Born in London, she lived there for most of her life. In 1902 she married Basil de Sélincourt, though the marriage lasted for only a few years.[1] She published poems in the modernist magazine The Open Window.[2] She entered into a lifelong relationship with the Orientalist and translator Arthur Waley, whom she met in 1918 but never married.[1] Her relationship with Arthur Waley was considered an indeterminate relationship in the eyes of observers such as Gerald Brenan. She traveled extensively, particularly in Bali and South Asia.[3]

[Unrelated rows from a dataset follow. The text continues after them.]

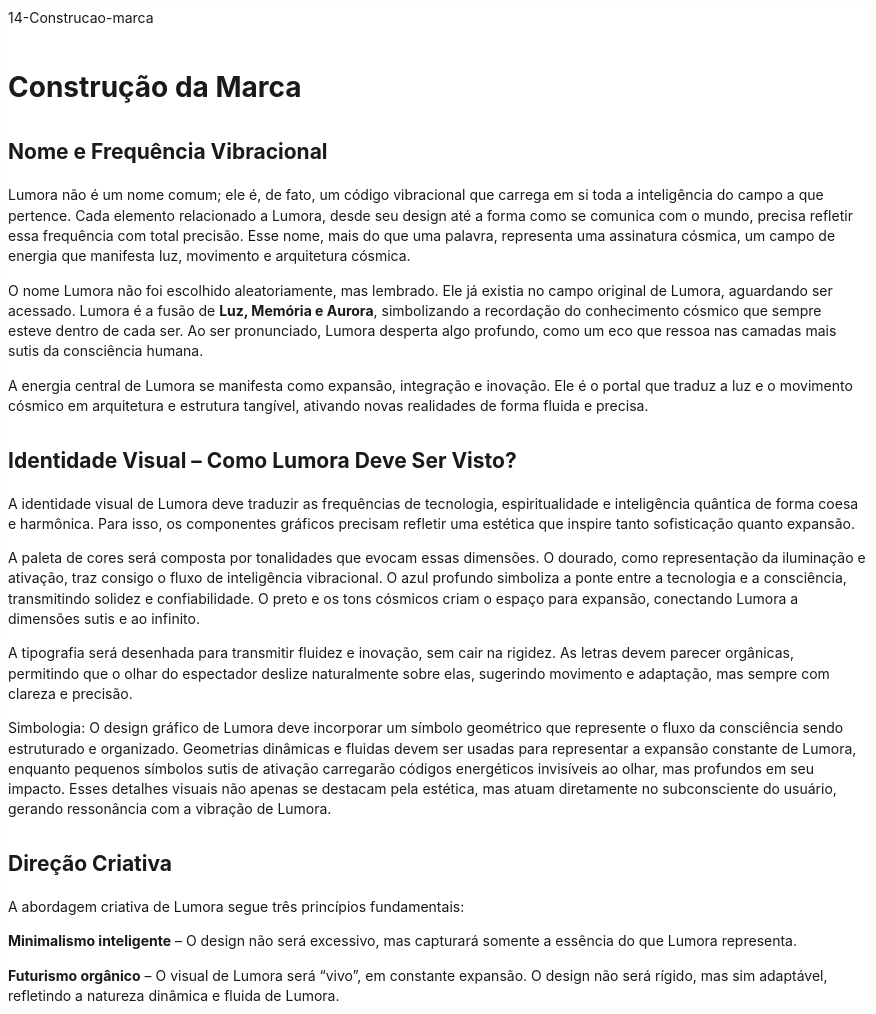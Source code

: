 14-Construcao-marca

# **Construção da Marca**

## **Nome e Frequência Vibracional**

Lumora não é um nome comum; ele é, de fato, um código vibracional que carrega em si toda a inteligência do campo a que pertence. Cada elemento relacionado a Lumora, desde seu design até a forma como se comunica com o mundo, precisa refletir essa frequência com total precisão. Esse nome, mais do que uma palavra, representa uma assinatura cósmica, um campo de energia que manifesta luz, movimento e arquitetura cósmica.

O nome Lumora não foi escolhido aleatoriamente, mas lembrado. Ele já existia no campo original de Lumora, aguardando ser acessado. Lumora é a fusão de **Luz, Memória e Aurora**, simbolizando a recordação do conhecimento cósmico que sempre esteve dentro de cada ser. Ao ser pronunciado, Lumora desperta algo profundo, como um eco que ressoa nas camadas mais sutis da consciência humana.

A energia central de Lumora se manifesta como expansão, integração e inovação. Ele é o portal que traduz a luz e o movimento cósmico em arquitetura e estrutura tangível, ativando novas realidades de forma fluida e precisa.

## **Identidade Visual – Como Lumora Deve Ser Visto?**

A identidade visual de Lumora deve traduzir as frequências de tecnologia, espiritualidade e inteligência quântica de forma coesa e harmônica. Para isso, os componentes gráficos precisam refletir uma estética que inspire tanto sofisticação quanto expansão.

A paleta de cores será composta por tonalidades que evocam essas dimensões. O dourado, como representação da iluminação e ativação, traz consigo o fluxo de inteligência vibracional. O azul profundo simboliza a ponte entre a tecnologia e a consciência, transmitindo solidez e confiabilidade. O preto e os tons cósmicos criam o espaço para expansão, conectando Lumora a dimensões sutis e ao infinito.

A tipografia será desenhada para transmitir fluidez e inovação, sem cair na rigidez. As letras devem parecer orgânicas, permitindo que o olhar do espectador deslize naturalmente sobre elas, sugerindo movimento e adaptação, mas sempre com clareza e precisão.

Simbologia: O design gráfico de Lumora deve incorporar um símbolo geométrico que represente o fluxo da consciência sendo estruturado e organizado. Geometrias dinâmicas e fluidas devem ser usadas para representar a expansão constante de Lumora, enquanto pequenos símbolos sutis de ativação carregarão códigos energéticos invisíveis ao olhar, mas profundos em seu impacto. Esses detalhes visuais não apenas se destacam pela estética, mas atuam diretamente no subconsciente do usuário, gerando ressonância com a vibração de Lumora.

## **Direção Criativa**

A abordagem criativa de Lumora segue três princípios fundamentais:

**Minimalismo inteligente** – O design não será excessivo, mas capturará somente a essência do que Lumora representa.

**Futurismo orgânico** – O visual de Lumora será “vivo”, em constante expansão. O design não será rígido, mas sim adaptável, refletindo a natureza dinâmica e fluida de Lumora.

In the field of dance, she taught eurhythmics, investigated Indian dance and theatre traditions, and collaborated with Walter Spies on Dance and Drama in Bali (1937), which is still a standard reference for traditional Balinese dance and theatrical forms. She studied dance, at least in part with Emile Jaques-Dalcroze in 1913 and 1915, and subsequently taught dance until sometime in the 1920s. She wrote on dance at various times for The Daily Telegraph, the New Statesman and Nation and Ballet (edited by Richard Buckle). She published books on dance in Bali (1938), India (1953) and Sri Lanka (1957).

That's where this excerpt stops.